Here’s Why We Support Responsible Business

“We can win support for policies that encourage and reward enterprise but send a clear message about responsible capitalism”, says successful entrepreneur and Renew supporter Andrew Young. Read more in his opinion piece below.

It’s not just politics that’s broken.

Like most business owners and corporate executives, my political leanings have always been to the right of centre, based on the simple premise that less government intervention and lower taxes leads to more economic activity which in turn generates more tax revenue to pay for public services.

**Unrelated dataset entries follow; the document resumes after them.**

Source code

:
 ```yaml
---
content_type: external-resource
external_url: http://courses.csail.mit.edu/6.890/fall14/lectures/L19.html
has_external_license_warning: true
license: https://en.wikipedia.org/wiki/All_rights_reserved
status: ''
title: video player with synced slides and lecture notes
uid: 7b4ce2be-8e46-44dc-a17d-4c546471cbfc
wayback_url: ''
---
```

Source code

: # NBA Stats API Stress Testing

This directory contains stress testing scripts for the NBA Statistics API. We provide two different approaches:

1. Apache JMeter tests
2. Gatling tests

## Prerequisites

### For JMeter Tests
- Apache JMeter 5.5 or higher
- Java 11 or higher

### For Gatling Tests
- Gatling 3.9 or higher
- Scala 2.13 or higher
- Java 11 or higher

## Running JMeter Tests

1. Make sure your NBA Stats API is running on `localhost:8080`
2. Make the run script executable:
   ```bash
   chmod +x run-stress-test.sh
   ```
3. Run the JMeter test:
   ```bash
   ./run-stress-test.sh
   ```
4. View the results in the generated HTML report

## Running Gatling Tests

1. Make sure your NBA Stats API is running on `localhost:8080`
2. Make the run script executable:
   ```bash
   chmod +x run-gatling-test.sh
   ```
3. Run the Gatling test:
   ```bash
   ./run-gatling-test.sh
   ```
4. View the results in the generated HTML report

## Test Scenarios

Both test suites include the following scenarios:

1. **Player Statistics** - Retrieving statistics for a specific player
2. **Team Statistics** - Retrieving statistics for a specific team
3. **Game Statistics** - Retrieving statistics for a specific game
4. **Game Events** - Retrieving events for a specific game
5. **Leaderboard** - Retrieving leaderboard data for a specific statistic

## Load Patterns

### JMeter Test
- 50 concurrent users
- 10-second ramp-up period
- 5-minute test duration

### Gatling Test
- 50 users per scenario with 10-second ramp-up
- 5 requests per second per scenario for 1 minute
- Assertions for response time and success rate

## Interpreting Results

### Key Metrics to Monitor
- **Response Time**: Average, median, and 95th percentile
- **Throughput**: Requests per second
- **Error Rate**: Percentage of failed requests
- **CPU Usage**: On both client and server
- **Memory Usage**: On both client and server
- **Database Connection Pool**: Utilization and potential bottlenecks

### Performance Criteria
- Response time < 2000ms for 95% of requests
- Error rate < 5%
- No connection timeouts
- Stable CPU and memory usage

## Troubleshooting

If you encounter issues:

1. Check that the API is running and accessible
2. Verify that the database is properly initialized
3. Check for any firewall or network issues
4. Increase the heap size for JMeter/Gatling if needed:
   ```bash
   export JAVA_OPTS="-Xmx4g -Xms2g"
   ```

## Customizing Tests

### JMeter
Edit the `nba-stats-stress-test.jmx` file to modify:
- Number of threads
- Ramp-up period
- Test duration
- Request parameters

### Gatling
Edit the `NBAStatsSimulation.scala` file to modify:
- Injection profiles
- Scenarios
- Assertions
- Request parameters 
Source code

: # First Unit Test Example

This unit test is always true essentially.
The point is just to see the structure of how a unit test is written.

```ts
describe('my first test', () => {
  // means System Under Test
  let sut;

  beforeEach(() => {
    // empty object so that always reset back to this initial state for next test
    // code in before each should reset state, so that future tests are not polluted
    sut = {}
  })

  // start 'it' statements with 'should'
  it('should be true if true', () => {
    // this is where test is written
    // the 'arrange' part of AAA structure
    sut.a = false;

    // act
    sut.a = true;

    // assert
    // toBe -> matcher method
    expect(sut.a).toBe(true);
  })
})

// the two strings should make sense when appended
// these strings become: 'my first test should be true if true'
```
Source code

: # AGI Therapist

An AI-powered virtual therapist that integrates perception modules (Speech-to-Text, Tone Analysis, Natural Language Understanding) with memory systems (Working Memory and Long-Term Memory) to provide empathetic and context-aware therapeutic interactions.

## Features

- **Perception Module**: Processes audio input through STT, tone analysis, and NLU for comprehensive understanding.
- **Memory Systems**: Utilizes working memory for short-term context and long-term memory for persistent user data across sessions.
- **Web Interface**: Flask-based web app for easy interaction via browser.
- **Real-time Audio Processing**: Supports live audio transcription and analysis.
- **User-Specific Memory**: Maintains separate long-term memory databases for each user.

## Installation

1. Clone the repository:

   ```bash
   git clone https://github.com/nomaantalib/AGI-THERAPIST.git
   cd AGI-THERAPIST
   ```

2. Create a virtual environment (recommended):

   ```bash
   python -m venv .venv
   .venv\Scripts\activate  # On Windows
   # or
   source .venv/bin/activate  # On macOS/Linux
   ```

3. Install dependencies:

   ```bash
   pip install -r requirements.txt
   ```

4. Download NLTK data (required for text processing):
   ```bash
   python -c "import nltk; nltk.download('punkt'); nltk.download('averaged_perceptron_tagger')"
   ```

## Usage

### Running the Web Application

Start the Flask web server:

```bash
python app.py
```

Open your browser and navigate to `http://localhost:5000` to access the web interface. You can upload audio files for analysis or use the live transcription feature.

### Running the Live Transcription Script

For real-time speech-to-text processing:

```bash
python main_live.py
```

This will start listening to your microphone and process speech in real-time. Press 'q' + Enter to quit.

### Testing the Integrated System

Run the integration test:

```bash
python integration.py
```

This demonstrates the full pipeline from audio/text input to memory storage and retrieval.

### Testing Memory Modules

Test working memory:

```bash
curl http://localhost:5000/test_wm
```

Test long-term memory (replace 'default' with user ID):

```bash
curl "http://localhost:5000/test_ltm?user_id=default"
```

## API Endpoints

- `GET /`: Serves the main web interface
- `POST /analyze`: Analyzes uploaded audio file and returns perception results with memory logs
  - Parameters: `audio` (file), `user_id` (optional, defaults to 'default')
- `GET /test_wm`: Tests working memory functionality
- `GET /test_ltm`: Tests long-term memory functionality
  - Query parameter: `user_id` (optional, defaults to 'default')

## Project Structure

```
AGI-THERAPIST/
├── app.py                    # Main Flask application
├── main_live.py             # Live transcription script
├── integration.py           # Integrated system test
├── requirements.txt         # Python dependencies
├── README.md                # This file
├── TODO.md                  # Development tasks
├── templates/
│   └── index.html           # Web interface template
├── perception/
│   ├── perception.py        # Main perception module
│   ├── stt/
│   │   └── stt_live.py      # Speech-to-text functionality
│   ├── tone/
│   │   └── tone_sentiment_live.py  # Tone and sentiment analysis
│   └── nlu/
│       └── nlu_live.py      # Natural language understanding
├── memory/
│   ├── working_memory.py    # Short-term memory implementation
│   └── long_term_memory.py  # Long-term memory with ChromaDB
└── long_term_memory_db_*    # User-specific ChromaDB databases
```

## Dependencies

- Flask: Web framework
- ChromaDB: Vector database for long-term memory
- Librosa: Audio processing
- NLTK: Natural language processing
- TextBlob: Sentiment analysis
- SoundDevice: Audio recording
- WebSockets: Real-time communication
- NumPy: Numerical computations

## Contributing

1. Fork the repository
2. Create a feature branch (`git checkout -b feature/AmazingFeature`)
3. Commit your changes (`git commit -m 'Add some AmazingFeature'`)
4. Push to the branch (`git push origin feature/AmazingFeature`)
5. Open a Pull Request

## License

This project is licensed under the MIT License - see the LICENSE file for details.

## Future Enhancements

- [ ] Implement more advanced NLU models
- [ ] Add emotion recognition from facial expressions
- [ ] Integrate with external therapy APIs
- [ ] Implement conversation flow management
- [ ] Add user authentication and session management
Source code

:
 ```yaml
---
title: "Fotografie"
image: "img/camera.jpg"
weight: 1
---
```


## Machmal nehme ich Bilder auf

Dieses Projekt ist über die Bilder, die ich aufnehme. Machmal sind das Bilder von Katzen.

Yet after a long and reasonably successful business career, I find myself seeking a political party that is prepared to tackle the unjustifiable excesses and egregious practices of the corporate world.

In 1998 I started a specialist employee communications agency, helping large corporate clients to attract and retain staff by developing a strong employer brand. My approach to business was straightforward enough: hire good people and keep them happy. Do great work for your clients. Maintain adequate working capital and reinvest profits to grow. Think long-term and take manageable risks.

It never crossed my mind to find clever ways to minimise tax or to pay myself 200 times the salary of the most junior employee, despite the fact that some of our clients were doing these things and worse. By the time I sold the business in 2015, we had annual revenues of £20m with 150 people in London, Bristol and New York. Our reputation as good corporate citizens remained intact, but I’m afraid the same can’t be said for business in general.

While I’m sure the majority of businesses operate in an ethical way, there are too many high profile exceptions. Of course, there have always been bad apples and corporate scandals, but I’m talking about a pervasive decline in standards and values over the last 20-30 years that began with the deregulation and privatisation of the Thatcher era (showing my age now!)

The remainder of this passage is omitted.